◆ Task details ◆
The data below needs to be returned exactly, line for line.

◆ Entries supplied ◆
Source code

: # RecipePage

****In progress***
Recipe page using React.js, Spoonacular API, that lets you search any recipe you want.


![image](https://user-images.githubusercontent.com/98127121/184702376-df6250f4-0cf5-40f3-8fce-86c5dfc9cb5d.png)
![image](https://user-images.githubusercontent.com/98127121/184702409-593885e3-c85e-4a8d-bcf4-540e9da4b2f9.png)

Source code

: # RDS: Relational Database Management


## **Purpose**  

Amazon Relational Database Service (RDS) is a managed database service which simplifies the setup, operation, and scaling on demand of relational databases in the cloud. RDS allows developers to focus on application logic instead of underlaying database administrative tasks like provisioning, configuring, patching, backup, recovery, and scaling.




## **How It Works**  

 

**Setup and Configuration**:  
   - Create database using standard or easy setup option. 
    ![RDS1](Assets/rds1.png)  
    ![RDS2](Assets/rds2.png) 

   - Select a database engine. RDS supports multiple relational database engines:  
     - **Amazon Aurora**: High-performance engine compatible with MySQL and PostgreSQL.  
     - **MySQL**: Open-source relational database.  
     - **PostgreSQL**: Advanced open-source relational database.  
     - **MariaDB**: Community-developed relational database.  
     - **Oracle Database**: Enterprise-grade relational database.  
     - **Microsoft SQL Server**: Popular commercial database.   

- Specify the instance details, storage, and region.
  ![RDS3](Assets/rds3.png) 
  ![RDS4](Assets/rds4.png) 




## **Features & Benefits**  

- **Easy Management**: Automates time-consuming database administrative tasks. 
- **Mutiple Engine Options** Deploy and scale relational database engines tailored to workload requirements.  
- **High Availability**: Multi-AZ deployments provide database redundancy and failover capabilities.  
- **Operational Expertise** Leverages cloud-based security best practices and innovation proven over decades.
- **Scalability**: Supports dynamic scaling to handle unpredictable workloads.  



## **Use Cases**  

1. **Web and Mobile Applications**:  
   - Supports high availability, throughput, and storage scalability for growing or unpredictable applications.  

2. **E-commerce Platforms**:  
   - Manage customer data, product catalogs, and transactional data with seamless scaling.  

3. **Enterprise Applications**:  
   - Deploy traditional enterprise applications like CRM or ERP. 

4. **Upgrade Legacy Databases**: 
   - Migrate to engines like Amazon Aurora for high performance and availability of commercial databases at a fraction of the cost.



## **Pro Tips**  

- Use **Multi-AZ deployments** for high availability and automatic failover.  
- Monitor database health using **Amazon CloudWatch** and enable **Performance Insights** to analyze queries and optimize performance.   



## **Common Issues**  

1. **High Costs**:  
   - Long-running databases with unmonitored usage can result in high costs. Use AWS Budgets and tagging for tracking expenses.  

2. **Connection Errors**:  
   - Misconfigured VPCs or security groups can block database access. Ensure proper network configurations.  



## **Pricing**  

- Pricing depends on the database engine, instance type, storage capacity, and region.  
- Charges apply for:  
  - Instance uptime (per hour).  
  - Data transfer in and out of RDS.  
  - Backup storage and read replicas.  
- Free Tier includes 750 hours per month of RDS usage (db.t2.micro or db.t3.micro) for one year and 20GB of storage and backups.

◆ Reply to the exercise ◆
Source code

: # RecipePage

****In progress***
Recipe page using React.js, Spoonacular API, that lets you search any recipe you want.


![image](https://user-images.githubusercontent.com/98127121/184702376-df6250f4-0cf5-40f3-8fce-86c5dfc9cb5d.png)
![image](https://user-images.githubusercontent.com/98127121/184702409-593885e3-c85e-4a8d-bcf4-540e9da4b2f9.png)

Source code

: # RDS: Relational Database Management


## **Purpose**  

Amazon Relational Database Service (RDS) is a managed database service which simplifies the setup, operation, and scaling on demand of relational databases in the cloud. RDS allows developers to focus on application logic instead of underlaying database administrative tasks like provisioning, configuring, patching, backup, recovery, and scaling.




## **How It Works**  

 

**Setup and Configuration**:  
   - Create database using standard or easy setup option. 
    ![RDS1](Assets/rds1.png)  
    ![RDS2](Assets/rds2.png) 

   - Select a database engine. RDS supports multiple relational database engines:  
     - **Amazon Aurora**: High-performance engine compatible with MySQL and PostgreSQL.  
     - **MySQL**: Open-source relational database.  
     - **PostgreSQL**: Advanced open-source relational database.  
     - **MariaDB**: Community-developed relational database.  
     - **Oracle Database**: Enterprise-grade relational database.  
     - **Microsoft SQL Server**: Popular commercial database.   

- Specify the instance details, storage, and region.
  ![RDS3](Assets/rds3.png) 
  ![RDS4](Assets/rds4.png) 




## **Features & Benefits**  

- **Easy Management**: Automates time-consuming database administrative tasks. 
- **Mutiple Engine Options** Deploy and scale relational database engines tailored to workload requirements.  
- **High Availability**: Multi-AZ deployments provide database redundancy and failover capabilities.  
- **Operational Expertise** Leverages cloud-based security best practices and innovation proven over decades.
- **Scalability**: Supports dynamic scaling to handle unpredictable workloads.  



## **Use Cases**  

1. **Web and Mobile Applications**:  
   - Supports high availability, throughput, and storage scalability for growing or unpredictable applications.  

2. **E-commerce Platforms**:  
   - Manage customer data, product catalogs, and transactional data with seamless scaling.  

3. **Enterprise Applications**:  
   - Deploy traditional enterprise applications like CRM or ERP. 

4. **Upgrade Legacy Databases**: 
   - Migrate to engines like Amazon Aurora for high performance and availability of commercial databases at a fraction of the cost.



## **Pro Tips**  

- Use **Multi-AZ deployments** for high availability and automatic failover.  
- Monitor database health using **Amazon CloudWatch** and enable **Performance Insights** to analyze queries and optimize performance.   



## **Common Issues**  

1. **High Costs**:  
   - Long-running databases with unmonitored usage can result in high costs. Use AWS Budgets and tagging for tracking expenses.  

2. **Connection Errors**:  
   - Misconfigured VPCs or security groups can block database access. Ensure proper network configurations.  



## **Pricing**  

- Pricing depends on the database engine, instance type, storage capacity, and region.  
- Charges apply for:  
  - Instance uptime (per hour).  
  - Data transfer in and out of RDS.  
  - Backup storage and read replicas.  
- Free Tier includes 750 hours per month of RDS usage (db.t2.micro or db.t3.micro) for one year and 20GB of storage and backups.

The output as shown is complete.